EXERCISE:
Would you please retype, exactly, the lines of the listing below between the line with "for each server" and the line with "figure shows details", inclusive?
————————
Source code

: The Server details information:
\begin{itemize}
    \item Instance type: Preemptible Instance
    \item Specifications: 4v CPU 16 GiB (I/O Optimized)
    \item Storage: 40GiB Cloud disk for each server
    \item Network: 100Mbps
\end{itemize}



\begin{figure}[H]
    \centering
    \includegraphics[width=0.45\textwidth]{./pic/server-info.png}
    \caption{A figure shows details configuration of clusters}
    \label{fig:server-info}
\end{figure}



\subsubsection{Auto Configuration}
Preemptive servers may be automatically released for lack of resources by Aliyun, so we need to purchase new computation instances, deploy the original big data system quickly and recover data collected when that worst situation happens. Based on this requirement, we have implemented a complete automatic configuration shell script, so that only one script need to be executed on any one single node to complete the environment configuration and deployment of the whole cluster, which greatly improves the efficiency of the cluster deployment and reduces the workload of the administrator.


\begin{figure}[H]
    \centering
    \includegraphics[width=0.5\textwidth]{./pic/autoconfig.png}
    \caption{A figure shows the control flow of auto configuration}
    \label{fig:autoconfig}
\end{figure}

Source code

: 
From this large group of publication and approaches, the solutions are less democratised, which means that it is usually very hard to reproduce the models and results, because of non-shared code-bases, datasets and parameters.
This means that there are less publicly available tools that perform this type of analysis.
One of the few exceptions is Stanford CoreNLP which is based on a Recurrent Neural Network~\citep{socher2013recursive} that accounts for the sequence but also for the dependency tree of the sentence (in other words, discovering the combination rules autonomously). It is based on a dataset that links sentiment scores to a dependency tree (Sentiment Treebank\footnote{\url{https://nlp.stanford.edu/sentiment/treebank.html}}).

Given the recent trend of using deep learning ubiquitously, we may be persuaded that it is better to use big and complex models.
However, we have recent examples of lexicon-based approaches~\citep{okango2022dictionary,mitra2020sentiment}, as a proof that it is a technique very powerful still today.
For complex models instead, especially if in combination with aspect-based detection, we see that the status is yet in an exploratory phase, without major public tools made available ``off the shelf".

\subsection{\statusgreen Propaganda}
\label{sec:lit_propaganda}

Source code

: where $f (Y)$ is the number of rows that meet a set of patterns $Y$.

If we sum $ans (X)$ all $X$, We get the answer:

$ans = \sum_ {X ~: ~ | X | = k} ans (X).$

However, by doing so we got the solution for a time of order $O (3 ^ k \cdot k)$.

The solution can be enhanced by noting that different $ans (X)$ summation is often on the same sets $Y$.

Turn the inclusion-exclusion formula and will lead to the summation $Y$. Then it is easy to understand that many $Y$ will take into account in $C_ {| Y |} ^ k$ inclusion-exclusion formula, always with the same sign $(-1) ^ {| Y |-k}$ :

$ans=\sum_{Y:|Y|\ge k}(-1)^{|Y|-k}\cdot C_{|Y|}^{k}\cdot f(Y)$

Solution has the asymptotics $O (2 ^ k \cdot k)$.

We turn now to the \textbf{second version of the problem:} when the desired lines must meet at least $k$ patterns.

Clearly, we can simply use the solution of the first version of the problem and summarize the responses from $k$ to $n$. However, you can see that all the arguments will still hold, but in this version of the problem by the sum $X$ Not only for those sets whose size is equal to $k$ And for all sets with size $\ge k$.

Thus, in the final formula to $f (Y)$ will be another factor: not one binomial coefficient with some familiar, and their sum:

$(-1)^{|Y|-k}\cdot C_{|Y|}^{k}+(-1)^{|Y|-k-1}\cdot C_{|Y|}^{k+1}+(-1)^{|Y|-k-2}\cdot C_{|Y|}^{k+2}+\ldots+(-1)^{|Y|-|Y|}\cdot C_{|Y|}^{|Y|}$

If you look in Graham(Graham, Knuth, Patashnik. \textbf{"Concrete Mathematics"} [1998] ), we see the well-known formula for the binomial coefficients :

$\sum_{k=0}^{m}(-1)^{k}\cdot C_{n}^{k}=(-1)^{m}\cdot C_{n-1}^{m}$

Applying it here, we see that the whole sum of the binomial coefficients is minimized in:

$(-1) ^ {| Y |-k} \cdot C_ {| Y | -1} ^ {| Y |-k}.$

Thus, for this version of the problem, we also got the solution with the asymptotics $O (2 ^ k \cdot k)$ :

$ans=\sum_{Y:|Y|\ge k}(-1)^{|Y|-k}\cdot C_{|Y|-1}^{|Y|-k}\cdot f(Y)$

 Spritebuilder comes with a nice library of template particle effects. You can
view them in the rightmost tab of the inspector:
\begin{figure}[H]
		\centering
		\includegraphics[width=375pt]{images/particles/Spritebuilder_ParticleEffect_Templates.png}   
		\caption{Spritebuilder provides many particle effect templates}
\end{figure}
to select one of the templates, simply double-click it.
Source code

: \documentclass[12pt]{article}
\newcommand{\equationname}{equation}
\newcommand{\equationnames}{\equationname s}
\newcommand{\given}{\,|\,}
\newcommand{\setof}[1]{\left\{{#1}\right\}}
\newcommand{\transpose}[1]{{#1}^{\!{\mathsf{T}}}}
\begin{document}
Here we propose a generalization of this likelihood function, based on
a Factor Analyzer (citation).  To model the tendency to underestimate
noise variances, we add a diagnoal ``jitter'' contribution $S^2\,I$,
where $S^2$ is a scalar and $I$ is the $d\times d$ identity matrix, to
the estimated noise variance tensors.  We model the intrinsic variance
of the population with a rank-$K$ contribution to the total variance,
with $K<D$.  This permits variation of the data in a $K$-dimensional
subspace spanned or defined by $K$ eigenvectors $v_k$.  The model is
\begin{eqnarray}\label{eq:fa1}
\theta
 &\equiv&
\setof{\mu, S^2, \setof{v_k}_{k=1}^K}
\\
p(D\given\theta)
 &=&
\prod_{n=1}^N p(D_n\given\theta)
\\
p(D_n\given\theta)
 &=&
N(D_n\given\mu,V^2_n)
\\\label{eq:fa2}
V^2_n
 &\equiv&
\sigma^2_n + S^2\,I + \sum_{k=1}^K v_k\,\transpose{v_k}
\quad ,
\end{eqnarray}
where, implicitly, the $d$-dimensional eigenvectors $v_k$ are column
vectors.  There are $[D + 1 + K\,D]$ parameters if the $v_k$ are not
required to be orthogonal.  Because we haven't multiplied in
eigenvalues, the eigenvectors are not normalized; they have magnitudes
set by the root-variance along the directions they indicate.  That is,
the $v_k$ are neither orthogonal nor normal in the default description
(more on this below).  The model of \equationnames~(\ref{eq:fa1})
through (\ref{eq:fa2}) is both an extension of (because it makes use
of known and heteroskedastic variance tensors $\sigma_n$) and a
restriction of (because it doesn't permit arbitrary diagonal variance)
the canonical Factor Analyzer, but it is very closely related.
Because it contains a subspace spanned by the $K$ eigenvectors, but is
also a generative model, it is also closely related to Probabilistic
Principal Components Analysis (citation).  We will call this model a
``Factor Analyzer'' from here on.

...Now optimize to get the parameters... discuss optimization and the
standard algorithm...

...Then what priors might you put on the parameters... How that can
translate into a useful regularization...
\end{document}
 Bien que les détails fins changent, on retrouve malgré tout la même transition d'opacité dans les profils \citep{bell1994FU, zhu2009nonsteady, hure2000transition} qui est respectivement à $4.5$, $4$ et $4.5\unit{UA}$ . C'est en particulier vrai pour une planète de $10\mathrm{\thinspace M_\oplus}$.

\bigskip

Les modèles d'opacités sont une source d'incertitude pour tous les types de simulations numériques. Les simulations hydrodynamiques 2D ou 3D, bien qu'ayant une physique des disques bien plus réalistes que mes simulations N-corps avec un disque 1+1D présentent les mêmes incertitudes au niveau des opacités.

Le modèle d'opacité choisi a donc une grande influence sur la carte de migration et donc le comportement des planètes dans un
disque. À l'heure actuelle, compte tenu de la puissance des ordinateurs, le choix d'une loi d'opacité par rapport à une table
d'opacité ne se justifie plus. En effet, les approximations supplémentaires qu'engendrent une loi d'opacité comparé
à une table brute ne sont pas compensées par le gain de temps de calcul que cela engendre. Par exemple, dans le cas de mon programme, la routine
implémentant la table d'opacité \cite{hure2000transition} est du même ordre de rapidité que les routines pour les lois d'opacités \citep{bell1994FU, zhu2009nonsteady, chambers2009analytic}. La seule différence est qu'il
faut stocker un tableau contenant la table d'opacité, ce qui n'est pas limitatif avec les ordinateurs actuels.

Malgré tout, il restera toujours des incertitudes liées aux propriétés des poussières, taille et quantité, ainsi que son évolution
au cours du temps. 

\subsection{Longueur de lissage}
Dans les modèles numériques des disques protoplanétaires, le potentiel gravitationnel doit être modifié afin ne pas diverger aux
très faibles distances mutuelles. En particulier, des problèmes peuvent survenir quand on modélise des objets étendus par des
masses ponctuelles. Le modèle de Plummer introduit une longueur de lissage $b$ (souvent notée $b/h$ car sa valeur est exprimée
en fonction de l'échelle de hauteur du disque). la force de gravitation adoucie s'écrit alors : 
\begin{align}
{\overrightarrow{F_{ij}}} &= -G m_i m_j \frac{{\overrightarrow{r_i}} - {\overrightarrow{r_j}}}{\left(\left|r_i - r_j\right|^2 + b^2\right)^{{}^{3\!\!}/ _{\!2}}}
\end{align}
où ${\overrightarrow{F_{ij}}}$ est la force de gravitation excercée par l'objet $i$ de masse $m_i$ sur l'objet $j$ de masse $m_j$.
————————
ANSWER TO THE PROBLEM:
    \item Storage: 40GiB Cloud disk for each server
    \item Network: 100Mbps
\end{itemize}



\begin{figure}[H]
    \centering
    \includegraphics[width=0.45\textwidth]{./pic/server-info.png}
    \caption{A figure shows details configuration of clusters}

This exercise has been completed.